Prompt:
In the entries below, every line that contains "Colors" must be located and copied.

Data entries:

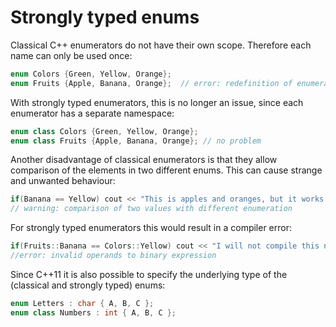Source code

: # Strongly typed enums

Classical C++ enumerators do not have their own scope.
Therefore each name can only be used once:

```cpp
enum Colors {Green, Yellow, Orange};
enum Fruits {Apple, Banana, Orange};  // error: redefinition of enumerator 'Orange'
```
With strongly typed enumerators, this is no longer an issue, since each enumerator has a separate namespace:

```cpp
enum class Colors {Green, Yellow, Orange};
enum class Fruits {Apple, Banana, Orange}; // no problem
```

Another disadvantage of classical enumerators is that they allow comparison of the elements in two different enums. This can cause strange and unwanted behaviour:

```cpp
if(Banana == Yellow) cout << "This is apples and oranges, but it works!!" << endl;
// warning: comparison of two values with different enumeration
```
For strongly typed enumerators this would result in a compiler error:

```cpp
if(Fruits::Banana == Colors::Yellow) cout << "I will not compile this nonsense!" << endl;
//error: invalid operands to binary expression
```

Since C++11 it is also possible to specify the underlying type of the (classical and strongly typed) enums:

```cpp
enum Letters : char { A, B, C };
enum class Numbers : int { A, B, C };
```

Written solution:
enum Colors {Green, Yellow, Orange};
enum class Colors {Green, Yellow, Orange};
if(Fruits::Banana == Colors::Yellow) cout << "I will not compile this nonsense!" << endl;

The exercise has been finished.